In [1]:
#Prepare data for use in this exercise

import nltk
import os
#Download punkt package, used part of the other commands
nltk.download('punkt')

#Read the base file into a token list
base_file = open(os.getcwd()+ "/data_science.txt", 'rt')
raw_text = base_file.read()
base_file.close()

#Execute the same pre-processing done in module 3
token_list = nltk.word_tokenize(raw_text)

token_list2 = list(filter(lambda token: nltk.tokenize.punkt.PunktToken(token).is_non_punct, token_list))

token_list3=[word.lower() for word in token_list2 ]

nltk.download('stopwords')
from nltk.corpus import stopwords
token_list4 = list(filter(lambda token: token not in stopwords.words('english'), token_list3))

nltk.download('wordnet')
from nltk.stem import WordNetLemmatizer
lemmatizer = WordNetLemmatizer()
token_list6 = [lemmatizer.lemmatize(word) for word in token_list4 ]

print("\n Total Tokens : ",len(token_list6))

[nltk_data] Downloading package punkt to
[nltk_data]     C:\Users\DELL\AppData\Roaming\nltk_data...
[nltk_data]   Package punkt is already up-to-date!
[nltk_data] Downloading package stopwords to
[nltk_data]     C:\Users\DELL\AppData\Roaming\nltk_data...
[nltk_data]   Package stopwords is already up-to-date!
[nltk_data] Downloading package wordnet to
[nltk_data]     C:\Users\DELL\AppData\Roaming\nltk_data...
[nltk_data]   Package wordnet is already up-to-date!



 Total Tokens :  79


## 04_01 Build ngrams

In [2]:
from nltk.util import ngrams
from collections import Counter

In [3]:
#Find bigrams and print the most common 5
bigrams = ngrams(token_list6,2)
print("Most common bigrams : ")
print(Counter(bigrams).most_common(5))

Most common bigrams : 
[(('data', 'science'), 2), (('science', 'study'), 1), (('study', 'data'), 1), (('data', 'extract'), 1), (('extract', 'meaningful'), 1)]


In [4]:
#Find trigrams and print the most common 5
trigrams = ngrams(token_list6,3)
print(" \n Most common trigrams : " )
print(Counter(trigrams).most_common(5))

 
 Most common trigrams : 
[(('data', 'science', 'study'), 1), (('science', 'study', 'data'), 1), (('study', 'data', 'extract'), 1), (('data', 'extract', 'meaningful'), 1), (('extract', 'meaningful', 'insight'), 1)]

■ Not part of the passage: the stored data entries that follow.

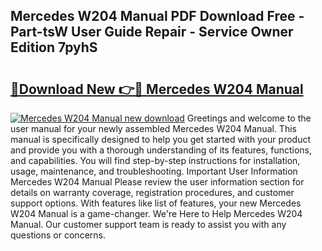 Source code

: ## Mercedes W204 Manual PDF Download Free - Part-tsW User Guide Repair - Service Owner Edition 7pyhS

# <h2><a href="http://cf15757.oget.top/?id=Mercedes+W204+Manual">🔗Download New 👉🔴 Mercedes W204 Manual</a></h2>

[![Mercedes W204 Manual new download](https://i.imgur.com/5g1atiW.png)](http://cf15757.oget.top/?id=Mercedes+W204+Manual)
Greetings and welcome to the user manual for your newly assembled Mercedes W204 Manual. This manual is specifically designed to help you get started with your product and provide you with a thorough understanding of its features, functions, and capabilities. You will find step-by-step instructions for installation, usage, maintenance, and troubleshooting. Important User Information Mercedes W204 Manual Please review the user information section for details on warranty coverage, registration procedures, and customer support options. With features like list of features, your new Mercedes W204 Manual is a game-changer. We're Here to Help Mercedes W204 Manual. Our customer support team is ready to assist you with any questions or concerns.
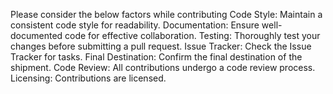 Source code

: Please consider the below factors while contributing
Code Style:
Maintain a consistent code style for readability.
Documentation:
Ensure well-documented code for effective collaboration.
Testing:
Thoroughly test your changes before submitting a pull request.
Issue Tracker:
Check the Issue Tracker for tasks.
Final Destination:
Confirm the final destination of the shipment.
Code Review:
All contributions undergo a code review process.
Licensing:
Contributions are licensed.
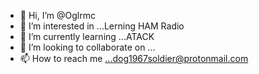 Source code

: - 👋 Hi, I’m @Oglrmc
- 👀 I’m interested in ...Lerning HAM Radio 
- 🌱 I’m currently learning ...ATACK
- 💞️ I’m looking to collaborate on ...
- 📫 How to reach me ...dog1967soldier@protonmail.com

<!---
Oglrmc/Oglrmc is a ✨ special ✨ repository because its `README.md` (this file) appears on your GitHub profile.
You can click the Preview link to take a look at your changes.
--->
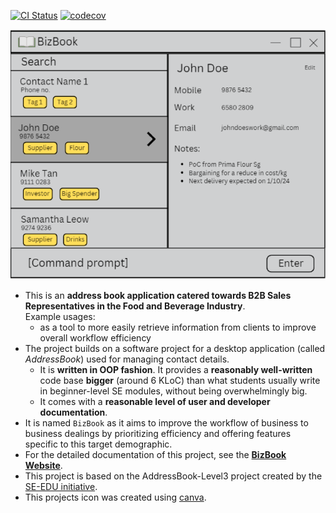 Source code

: [![CI Status](https://github.com/AY2425S1-CS2103-F10-3/tp/workflows/Java%20CI/badge.svg)](https://github.com/AY2425S1-CS2103-F10-3/tp/actions) [![codecov](https://codecov.io/gh/AY2425S1-CS2103-F10-3/tp/graph/badge.svg?token=XDT6OIN0I7)](https://codecov.io/gh/AY2425S1-CS2103-F10-3/tp)

![Ui](docs/images/Ui.png)

* This is an **address book application catered towards B2B Sales Representatives in the Food and Beverage Industry**.<br>
  Example usages:
  * as a tool to more easily retrieve information from clients to improve overall workflow efficiency
* The project builds on a software project for a desktop application (called _AddressBook_) used for managing contact details.
  * It is **written in OOP fashion**. It provides a **reasonably well-written** code base **bigger** (around 6 KLoC) than what students usually write in beginner-level SE modules, without being overwhelmingly big.
  * It comes with a **reasonable level of user and developer documentation**.
* It is named `BizBook` as it aims to improve the workflow of business to business dealings by prioritizing efficiency and offering features specific to this target demographic.
* For the detailed documentation of this project, see the **[BizBook Website](https://ay2425s1-cs2103-f10-3.github.io/tp/)**.
* This project is based on the AddressBook-Level3 project created by the [SE-EDU initiative](https://se-education.org).
* This projects icon was created using [canva](https://www.canva.com).
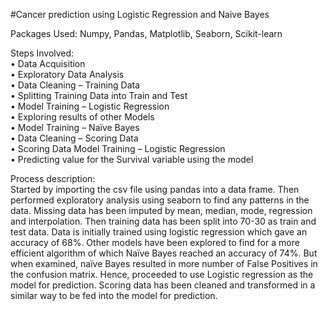 #Cancer prediction using Logistic Regression and Naive Bayes

Packages Used: Numpy, Pandas, Matplotlib, Seaborn, Scikit-learn

Steps Involved:</br>
•	Data Acquisition</br>
•	Exploratory Data Analysis</br>
•	Data Cleaning – Training Data</br>
•	Splitting Training Data into Train and Test</br>
•	Model Training – Logistic Regression</br>
•	Exploring results of other Models</br>
•	Model Training – Naïve Bayes</br>
•	Data Cleaning – Scoring Data</br>
•	Scoring Data Model Training – Logistic Regression</br>
•	Predicting value for the Survival variable using the model</br>

Process description:</br>
Started by importing the csv file using pandas into a data frame. Then performed exploratory analysis using seaborn to find any patterns in the data. Missing data has been imputed by mean, median, mode, regression and interpolation. Then training data has been split into 70-30 as train and test data. Data is initially trained using logistic regression which gave an accuracy of 68%. Other models have been explored to find for a more efficient algorithm of which Naïve Bayes reached an accuracy of 74%. But when examined, naïve Bayes resulted in more number of False Positives in the confusion matrix. Hence, proceeded to use Logistic regression as the model for prediction. Scoring data has been cleaned and transformed in a similar way to be fed into the model for prediction.

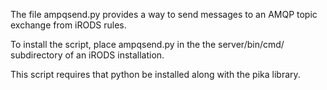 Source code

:The file ampqsend.py provides a way to send messages to an AMQP topic exchange from iRODS rules.

To install the script, place ampqsend.py in the the server/bin/cmd/ subdirectory of an iRODS installation.

This script requires that python be installed along with the pika library.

## 04_02 Parts-of-Speech Tagging

Some examples of Parts-of-Speech abbreviations:
NN : noun
NNS : noun plural
VBP : Verb singular present.

In [5]:
#download the tagger package
nltk.download('averaged_perceptron_tagger')

[nltk_data] Downloading package averaged_perceptron_tagger to
[nltk_data]     C:\Users\DELL\AppData\Roaming\nltk_data...
[nltk_data]   Unzipping taggers\averaged_perceptron_tagger.zip.


True

In [6]:
#Tag and print the first 10 tokens
nltk.pos_tag(token_list4)[:10]

[('data', 'NNS'),
 ('science', 'NN'),
 ('study', 'NN'),
 ('data', 'NNS'),
 ('extract', 'VBP'),
 ('meaningful', 'JJ'),
 ('insights', 'NNS'),
 ('business', 'NN'),
 ('multidisciplinary', 'JJ'),
 ('approach', 'NN')]

## 04_04 Building TF-IDF matrix

In [7]:
#Use scikit-learn library
from sklearn.feature_extraction.text import TfidfVectorizer
import pandas as pd

#Use a small corpus for each visualization
vector_corpus = [
    'NBA is a Basketball league',
    'Basketball is popular in America.',
    'TV in America telecast BasketBall.',
]

#Create a vectorizer for english language
vectorizer = TfidfVectorizer(stop_words='english')

#Create the vector
tfidf=vectorizer.fit_transform(vector_corpus)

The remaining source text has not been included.